After Major Partnership Announcements, Commvault Soups Up Its Cyber Resilience Portfolio
New capabilities have been added ‘in the context of cyber attacks,’ Commvault vice president of portfolio marketing, Tim Zonca, tells MES Computing.
June has been a busy month for Commvault. The company, which specializes in data protection and data management, has recently announced several weighty partnerships to enhance its cyber resilience offerings.
On Tuesday, Commvault announced a “strengthened” relationship with existing partner Hewlett Packard Enterprise.
HPE’s hybrid cloud platform GreenLake already integrates with Commvault Cloud. As part of the deepened partnership, Commvault is integrating and offering HPE Zerto Software, which provides continuous data protection, to Commvault Cloud customers. This integration will enable Commvault customers to manage virtualized on-prem and cloud workloads, HPE said in a news release.
And last week, Commvault announced a partnership with Kyndryl, an enterprise tech services provider. The partnership includes a collaboration with storage company Pure Storage.
Tim Zonca, Commvault VP of portfolio marketing, spoke with MES Computing on how the partnership with Kyndryl helps Commvault’s customers “maintain a continuous” cyber resilient business and helps them “fight through” outages and attacks.
Zonca said Commvault’s cyber resilience capabilities exceed a typical backup and restore solution.
Clean Point Recovery
“It’s in the context of cyberattacks,” he explained. “Backup and restore is largely a solved problem when it is an operational outage or a disaster recovery due to a natural disaster or something like that. In all those cases, you can trust the data,” he said.
With a cyberattack, customers aren’t always certain that any data they may restore isn’t compromised.
“We automate and add AI and ML to these processes. We help you have a higher degree of confidence that indeed you found the clean point to recover to, and then you can quickly get that clean data that you can trust back online and delivering on your mission,” he added.
Commvault’s platform gives customers the ability to restore their data to a clean, isolated location in the cloud. That capability ensures that if any recovered data is compromised, that data is outside the live production environment. And, for smaller to midsized companies that may be resourced strapped, provides a way for them to regularly test their cyber recovery process.
Zonca said that with the added capabilities of Kyndryl and Pure Storage, they can also service customers with more complex cyber recovery needs.
Kyndryl "is a fantastic solution provider that really understands the mechanics of cyber resilience and cyber recovery,” he said. Moreover, with the Kyndryl partnership, they can offer cyber resilience to customers in heavily regulated industries.
Kyndryl has “mechanics in place help organizations adhere to DORA legislation, or, whatever the regulatory body or legislation is, and so they’re also experts at that,” he said.
He also had praises for Pure Storage citing their “innovation around data storage and recovery process,” and described their offerings as “blazing fast.”
Gives Midmarket Organizations Enterprise-Level Recovery
The executive also spoke about the benefits the trifecta of Commvault, Kyndryl, and Pure Storage can deliver to midmarket customers.

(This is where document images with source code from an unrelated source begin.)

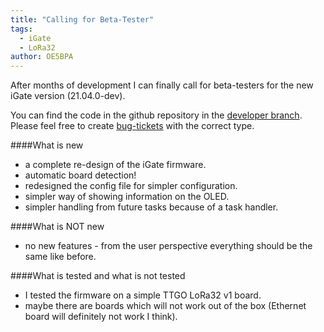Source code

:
 ```yaml
---
title: "Calling for Beta-Tester"
tags:
  - iGate
  - LoRa32
author: OE5BPA
---
```


After months of development I can finally call for beta-testers for the new iGate version (21.04.0-dev).

You can find the code in the github repository in the [developer branch](https://github.com/lora-aprs/LoRa_APRS_iGate/tree/develop). Please feel free to create [bug-tickets](https://github.com/lora-aprs/LoRa_APRS_iGate/issues/new?assignees=peterus&labels=bug%2C+beta&template=bug_report_beta.md&title=) with the correct type.

####What is new
- a complete re-design of the iGate firmware.
- automatic board detection!
- redesigned the config file for simpler configuration.
- simpler way of showing information on the OLED.
- simpler handling from future tasks because of a task handler.

####What is NOT new
- no new features - from the user perspective everything should be the same like before.

####What is tested and what is not tested
- I tested the firmware on a simple TTGO LoRa32 v1 board.
- maybe there are boards which will not work out of the box (Ethernet board will definitely not work I think).
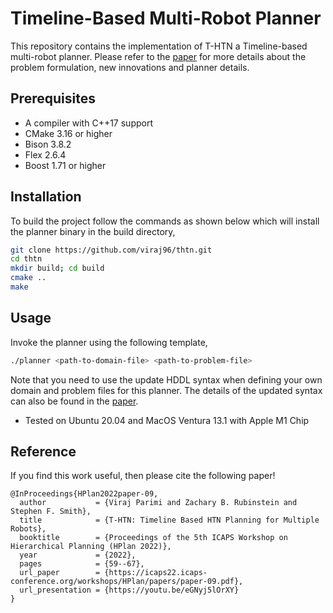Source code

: # Timeline-Based Multi-Robot Planner

This repository contains the implementation of T-HTN a Timeline-based multi-robot planner. Please refer to the [paper](https://icaps22.icaps-conference.org/workshops/HPlan/papers/paper-09.pdf) for more details about the problem formulation, new innovations and planner details.

## Prerequisites

* A compiler with C++17 support
* CMake 3.16 or higher
* Bison 3.8.2
* Flex 2.6.4
* Boost 1.71 or higher

## Installation

To build the project follow the commands as shown below which will install the planner binary in the build directory,

```sh
git clone https://github.com/viraj96/thtn.git
cd thtn
mkdir build; cd build
cmake ..
make
```

## Usage

Invoke the planner using the following template,

```sh
./planner <path-to-domain-file> <path-to-problem-file>
```

Note that you need to use the update HDDL syntax when defining your own domain and problem files for this planner. The details of the updated syntax can also be found in the [paper](https://icaps22.icaps-conference.org/workshops/HPlan/papers/paper-09.pdf). 

* Tested on Ubuntu 20.04 and MacOS Ventura 13.1 with Apple M1 Chip

## Reference

If you find this work useful, then please cite the following paper!

```
@InProceedings{HPlan2022paper-09,
  author           = {Viraj Parimi and Zachary B. Rubinstein and Stephen F. Smith},
  title            = {T-HTN: Timeline Based HTN Planning for Multiple Robots},
  booktitle        = {Proceedings of the 5th ICAPS Workshop on Hierarchical Planning (HPlan 2022)},
  year             = {2022},
  pages            = {59--67},
  url_paper        = {https://icaps22.icaps-conference.org/workshops/HPlan/papers/paper-09.pdf},
  url_presentation = {https://youtu.be/eGNyj5lOrXY}
}
```
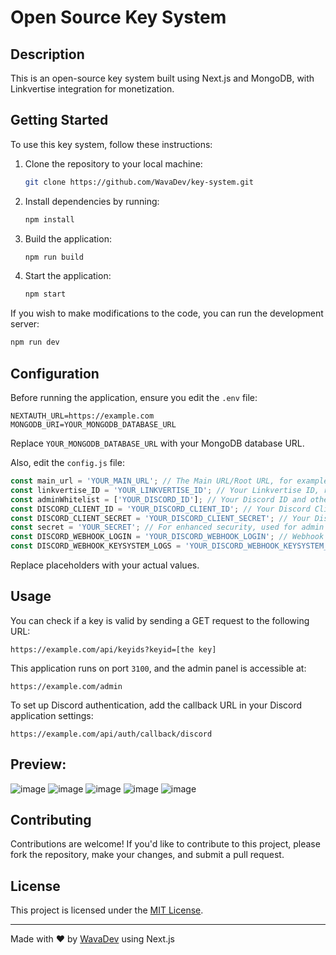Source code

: # Open Source Key System

## Description

This is an open-source key system built using Next.js and MongoDB, with Linkvertise integration for monetization.

## Getting Started

To use this key system, follow these instructions:

1. Clone the repository to your local machine:
    ```bash
    git clone https://github.com/WavaDev/key-system.git
    ```

2. Install dependencies by running:
    ```bash
    npm install
    ```

3. Build the application:
    ```bash
    npm run build
    ```

4. Start the application:
    ```bash
    npm start
    ```

If you wish to make modifications to the code, you can run the development server:

```bash
npm run dev
```

## Configuration

Before running the application, ensure you edit the `.env` file:

```plaintext
NEXTAUTH_URL=https://example.com
MONGODB_URI=YOUR_MONGODB_DATABASE_URL
```

Replace `YOUR_MONGODB_DATABASE_URL` with your MongoDB database URL.

Also, edit the `config.js` file:

```javascript
const main_url = 'YOUR_MAIN_URL'; // The Main URL/Root URL, for example: https://example.com
const linkvertise_ID = 'YOUR_LINKVERTISE_ID'; // Your Linkvertise ID, required for monetization.
const adminWhitelist = ['YOUR_DISCORD_ID']; // Your Discord ID and other admins who have permissions to access the Admin Panel.
const DISCORD_CLIENT_ID = 'YOUR_DISCORD_CLIENT_ID'; // Your Discord Client ID for Discord Admin Login.
const DISCORD_CLIENT_SECRET = 'YOUR_DISCORD_CLIENT_SECRET'; // Your Discord Client Secret for Discord Admin Login.
const secret = 'YOUR_SECRET'; // For enhanced security, used for admin login with Discord.
const DISCORD_WEBHOOK_LOGIN = 'YOUR_DISCORD_WEBHOOK_LOGIN'; // Webhook URL for admin login logs.
const DISCORD_WEBHOOK_KEYSYSTEM_LOGS = 'YOUR_DISCORD_WEBHOOK_KEYSYSTEM_LOGS'; // Webhook URL for key system logs.
```

Replace placeholders with your actual values.

## Usage

You can check if a key is valid by sending a GET request to the following URL:

```
https://example.com/api/keyids?keyid=[the key]
```

This application runs on port `3100`, and the admin panel is accessible at:

```
https://example.com/admin
```

To set up Discord authentication, add the callback URL in your Discord application settings:

```
https://example.com/api/auth/callback/discord
```

## Preview:
![image](https://github.com/WavaDev/key-system/assets/127393002/5eaf8325-33e0-43eb-a96d-551cdc768dce)
![image](https://github.com/WavaDev/key-system/assets/127393002/767c5c22-4080-4d3b-93ec-89318e1f539f)
![image](https://github.com/WavaDev/key-system/assets/127393002/2082747d-9f70-4d64-ac03-194f7f79d9a6)
![image](https://github.com/WavaDev/key-system/assets/127393002/e0885a42-b876-4652-89be-d4895c66cbae)
![image](https://github.com/WavaDev/key-system/assets/127393002/dc77888b-5bb2-4baf-aa02-92d864b6f9fa)

## Contributing

Contributions are welcome! If you'd like to contribute to this project, please fork the repository, make your changes, and submit a pull request.

## License

This project is licensed under the [MIT License](LICENSE).

---

Made with ❤️ by [WavaDev](https://github.com/WavaDev) using Next.js
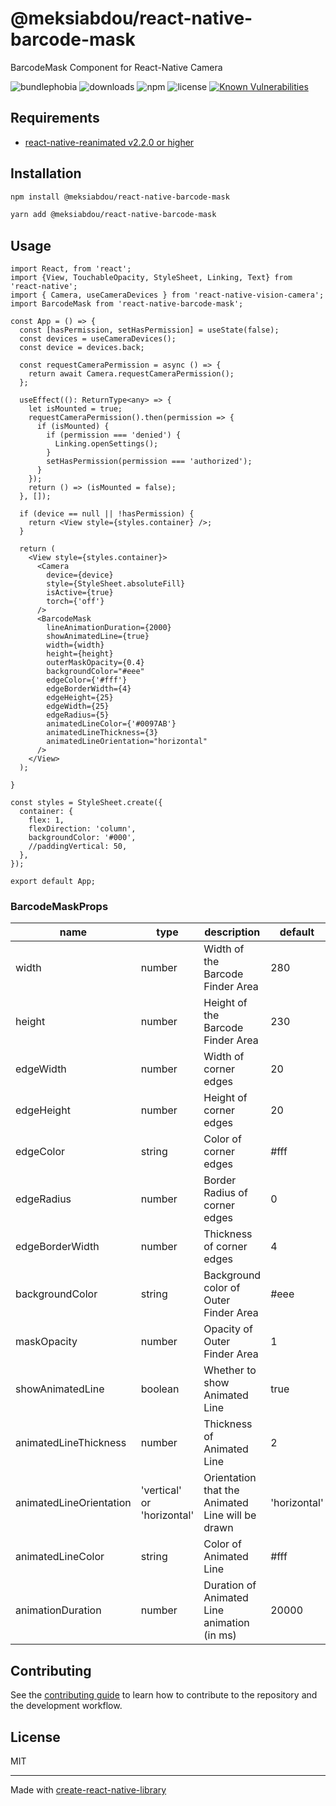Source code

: # @meksiabdou/react-native-barcode-mask

BarcodeMask Component for React-Native Camera

![bundlephobia](https://badgen.net/bundlephobia/minzip/@meksiabdou/react-native-barcode-mask)
![downloads](https://badgen.net/npm/dt/@meksiabdou/react-native-barcode-mask)
![npm](https://badgen.net/npm/v/@meksiabdou/react-native-barcode-mask)
![license](https://badgen.net/github/license/meksiabdou/react-native-barcode-mask)
[![Known Vulnerabilities](https://snyk.io/test/github/meksiabdou/react-native-barcode-mask/badge.svg?targetFile=package.json)](https://snyk.io/test/github/meksiabdou/react-native-barcode-mask?targetFile=package.json)

## Requirements

- [react-native-reanimated v2.2.0 or higher](https://github.com/software-mansion/react-native-reanimated)

## Installation

```sh
npm install @meksiabdou/react-native-barcode-mask
```

```sh
yarn add @meksiabdou/react-native-barcode-mask
```

## Usage

```tsx
import React, from 'react';
import {View, TouchableOpacity, StyleSheet, Linking, Text} from 'react-native';
import { Camera, useCameraDevices } from 'react-native-vision-camera';
import BarcodeMask from 'react-native-barcode-mask';

const App = () => {
  const [hasPermission, setHasPermission] = useState(false);
  const devices = useCameraDevices();
  const device = devices.back;

  const requestCameraPermission = async () => {
    return await Camera.requestCameraPermission();
  };

  useEffect((): ReturnType<any> => {
    let isMounted = true;
    requestCameraPermission().then(permission => {
      if (isMounted) {
        if (permission === 'denied') {
          Linking.openSettings();
        }
        setHasPermission(permission === 'authorized');
      }
    });
    return () => (isMounted = false);
  }, []);

  if (device == null || !hasPermission) {
    return <View style={styles.container} />;
  }

  return (
    <View style={styles.container}>
      <Camera
        device={device}
        style={StyleSheet.absoluteFill}
        isActive={true}
        torch={'off'}
      />
      <BarcodeMask
        lineAnimationDuration={2000}
        showAnimatedLine={true}
        width={width}
        height={height}
        outerMaskOpacity={0.4}
        backgroundColor="#eee"
        edgeColor={'#fff'}
        edgeBorderWidth={4}
        edgeHeight={25}
        edgeWidth={25}
        edgeRadius={5}
        animatedLineColor={'#0097AB'}
        animatedLineThickness={3}
        animatedLineOrientation="horizontal"
      />
    </View>
  );

}

const styles = StyleSheet.create({
  container: {
    flex: 1,
    flexDirection: 'column',
    backgroundColor: '#000',
    //paddingVertical: 50,
  },
});

export default App;

```

### BarcodeMaskProps

| name             | type          | description                           | default |
| ---------------- | ------------- | ------------------------------------- | ------- |
| width            | number | Width of the Barcode Finder Area      | 280     |
| height           | number | Height of the Barcode Finder Area     | 230     |
| edgeWidth        | number | Width of corner edges                 | 20      |
| edgeHeight       | number | Height of corner edges                | 20      |
| edgeColor        | string        | Color of corner edges                 | #fff    |
| edgeRadius       | number        | Border Radius of corner edges         | 0       |
| edgeBorderWidth  | number | Thickness of corner edges             | 4       |
| backgroundColor  | string        | Background color of Outer Finder Area | #eee    |
| maskOpacity      | number        | Opacity of Outer Finder Area          | 1       |
| showAnimatedLine | boolean       | Whether to show Animated Line         | true    |
| animatedLineThickness | number | Thickness of Animated Line | 2 |
| animatedLineOrientation | 'vertical' or 'horizontal' | Orientation that the Animated Line will be drawn | 'horizontal' |
| animatedLineColor | string | Color of Animated Line | #fff |
| animationDuration | number | Duration of Animated Line animation (in ms) | 20000 |

## Contributing

See the [contributing guide](CONTRIBUTING.md) to learn how to contribute to the repository and the development workflow.

## License

MIT

---

Made with [create-react-native-library](https://github.com/callstack/react-native-builder-bob)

“One of the things that our platform does is it will go and look across your estate, and it finds your sensitive data and helps categorize it,” he said, automating what could be a lengthy, resource-gobbling task for midmarket IT teams.

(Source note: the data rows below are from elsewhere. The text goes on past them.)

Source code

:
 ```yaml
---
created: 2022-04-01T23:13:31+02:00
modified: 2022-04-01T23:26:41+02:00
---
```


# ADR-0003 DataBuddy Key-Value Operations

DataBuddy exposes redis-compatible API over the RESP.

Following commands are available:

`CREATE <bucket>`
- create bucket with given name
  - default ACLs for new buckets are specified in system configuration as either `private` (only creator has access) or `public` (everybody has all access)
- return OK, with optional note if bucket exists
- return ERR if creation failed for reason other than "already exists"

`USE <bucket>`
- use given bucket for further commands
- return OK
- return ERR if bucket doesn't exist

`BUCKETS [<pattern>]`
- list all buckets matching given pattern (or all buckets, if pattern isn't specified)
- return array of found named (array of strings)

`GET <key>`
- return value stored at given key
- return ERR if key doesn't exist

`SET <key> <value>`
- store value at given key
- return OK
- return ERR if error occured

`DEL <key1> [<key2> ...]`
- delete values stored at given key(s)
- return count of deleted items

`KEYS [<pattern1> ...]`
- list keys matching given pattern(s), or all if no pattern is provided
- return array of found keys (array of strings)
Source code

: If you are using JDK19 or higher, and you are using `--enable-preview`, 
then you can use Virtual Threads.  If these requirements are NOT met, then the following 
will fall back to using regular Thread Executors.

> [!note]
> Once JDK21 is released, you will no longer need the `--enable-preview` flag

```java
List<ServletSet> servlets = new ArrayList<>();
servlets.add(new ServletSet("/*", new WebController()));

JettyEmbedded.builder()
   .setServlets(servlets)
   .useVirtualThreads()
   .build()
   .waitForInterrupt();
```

Also, “I had mentioned some of this around bursting to the cloud in this isolated location to recover to where you can run forensics that’s called ‘clean-room recovery,’” he said.
“It’s part of our capability within our platform. It’s a really novel way to approach this problem. Before Commvault brought this to market, this was a really expensive problem to solve, and so organizations would often have to have to set up a recovery environment, and you have to ensure that it’s clean, and you have to have all the different permutations of applications and services available if you wanted to test recovery. What we found is only the biggest, baddest companies on the planet can afford something like that. What about the regional hospitals or the midsized organizations? A lot of times they can’t, and so they would rely on things like checklists, simulation exercises, or tabletop exercises,” Zonca said.

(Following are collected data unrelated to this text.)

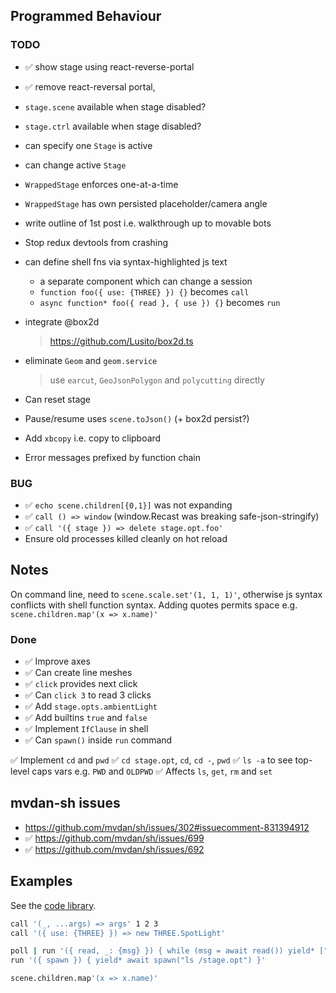 ## Programmed Behaviour

### TODO

- ✅ show stage using react-reverse-portal
- ✅ remove react-reversal portal,
- `stage.scene` available when stage disabled?
- `stage.ctrl` available when stage disabled?
- can specify one `Stage` is active
- can change active `Stage`
- `WrappedStage` enforces one-at-a-time
- `WrappedStage` has own persisted placeholder/camera angle

- write outline of 1st post i.e. walkthrough up to movable bots
- Stop redux devtools from crashing

- can define shell fns via syntax-highlighted js text
  - a separate component which can change a session
  - `function foo({ use: {THREE} }) {}` becomes `call`
  - `async function* foo({ read }, { use }) {}` becomes `run`

- integrate @box2d
  > https://github.com/Lusito/box2d.ts

- eliminate `Geom` and `geom.service`
  > use `earcut`, `GeoJsonPolygon` and `polycutting` directly

- Can reset stage
- Pause/resume uses `scene.toJson()` (+ box2d persist?)

- Add `xbcopy` i.e. copy to clipboard
- Error messages prefixed by function chain

### BUG

- ✅ `echo scene.children[{0,1}]` was not expanding
- ✅ `call () => window` (window.Recast was breaking safe-json-stringify)
- ✅ `call '({ stage }) => delete stage.opt.foo'`
- Ensure old processes killed cleanly on hot reload

## Notes

On command line, need to `scene.scale.set'(1, 1, 1)'`,
otherwise js syntax conflicts with shell function syntax.
Adding quotes permits space e.g. `scene.children.map'(x => x.name)'`

### Done

- ✅ Improve axes
- ✅ Can create line meshes
- ✅ `click` provides next click
- ✅ Can `click 3` to read 3 clicks 
- ✅ Add `stage.opts.ambientLight`
- ✅ Add builtins `true` and `false`
- ✅ Implement `IfClause` in shell
- ✅ Can `spawn()` inside `run` command

✅ Implement `cd` and `pwd`
   ✅ `cd stage.opt`, `cd`, `cd -`, `pwd`
   ✅ `ls -a` to see top-level caps vars e.g. `PWD` and `OLDPWD`
   ✅ Affects `ls`, `get`, `rm` and `set`

## mvdan-sh issues

- https://github.com/mvdan/sh/issues/302#issuecomment-831394912
- ✅ https://github.com/mvdan/sh/issues/699
- ✅ https://github.com/mvdan/sh/issues/692

## Examples

See the [code library](../model/sh/code-library.ts).

```sh
call '(_, ...args) => args' 1 2 3
call '({ use: {THREE} }) => new THREE.SpotLight'

poll | run '({ read, _: {msg} }) { while (msg = await read()) yield* ["hi", msg]; }'
run '({ spawn }) { yield* await spawn("ls /stage.opt") }'

scene.children.map'(x => x.name)'
```
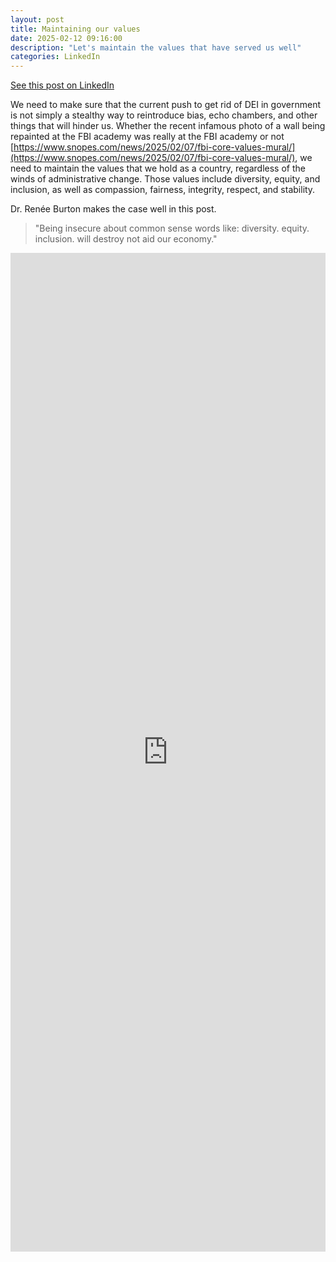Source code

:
 ```yaml
---
layout: post
title: Maintaining our values
date: 2025-02-12 09:16:00
description: "Let's maintain the values that have served us well"
categories: LinkedIn
---
```


[See this post on LinkedIn](https://www.linkedin.com/posts/eric-m-jackson_dei-nsa-dei-activity-7295475385578704896-OwTL)

We need to make sure that the current push to get rid of DEI in government is not simply a stealthy way to reintroduce bias, echo chambers, and other things that will hinder us. Whether the recent infamous photo of a wall being repainted at the FBI academy was really at the FBI academy or not [https://www.snopes.com/news/2025/02/07/fbi-core-values-mural/](https://www.snopes.com/news/2025/02/07/fbi-core-values-mural/), we need to maintain the values that we hold as a country, regardless of the winds of administrative change. Those values include diversity, equity, and inclusion, as well as compassion, fairness, integrity, respect, and stability.

Dr. Renée Burton makes the case well in this post.

> "Being insecure about common sense words like: diversity. equity. inclusion. will destroy not aid our economy."

<iframe src="https://www.linkedin.com/embed/feed/update/urn:li:share:7291958128059854849" height="1598" width="504" frameborder="0" allowfullscreen="" title="Embedded post">
</iframe>
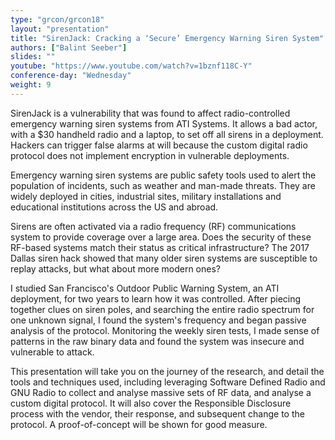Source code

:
 ```yaml
---
type: "grcon/grcon18"
layout: "presentation"
title: "SirenJack: Cracking a ‘Secure’ Emergency Warning Siren System"
authors: ["Balint Seeber"]
slides: ""
youtube: "https://www.youtube.com/watch?v=1bznf118C-Y"
conference-day: "Wednesday"
weight: 9
---
```

SirenJack is a vulnerability that was found to affect radio-controlled emergency warning siren systems from ATI Systems. It allows a bad actor, with a $30 handheld radio and a laptop, to set off all sirens in a deployment. Hackers can trigger false alarms at will because the custom digital radio protocol does not implement encryption in vulnerable deployments.

Emergency warning siren systems are public safety tools used to alert the population of incidents, such as weather and man-made threats. They are widely deployed in cities, industrial sites, military installations and educational institutions across the US and abroad.

Sirens are often activated via a radio frequency (RF) communications system to provide coverage over a large area. Does the security of these RF-based systems match their status as critical infrastructure? The 2017 Dallas siren hack showed that many older siren systems are susceptible to replay attacks, but what about more modern ones?

I studied San Francisco's Outdoor Public Warning System, an ATI deployment, for two years to learn how it was controlled. After piecing together clues on siren poles, and searching the entire radio spectrum for one unknown signal, I found the system's frequency and began passive analysis of the protocol. Monitoring the weekly siren tests, I made sense of patterns in the raw binary data and found the system was insecure and vulnerable to attack.

This presentation will take you on the journey of the research, and detail the tools and techniques used, including leveraging Software Defined Radio and GNU Radio to collect and analyse massive sets of RF data, and analyse a custom digital protocol. It will also cover the Responsible Disclosure process with the vendor, their response, and subsequent change to the protocol. A proof-of-concept will be shown for good measure.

“We’ve introduced this capability that allows you to burst into the cloud so you’re not paying for it until you actually use it to recover in this isolated fashion. And we have this unique capability that allows you to take data, even if it lived on-prem or even in another cloud and recover it to this location. For organizations that don’t have massive IT teams or recovery teams [or] don’t have a big budget to have a dedicated recovery location, they can now do frequent testing. They can have these isolated forensics environments, and they could do so all on demand,” he said.
“We believe this has really unlocked best practices around cyber resilience for midmarket organizations,” he added.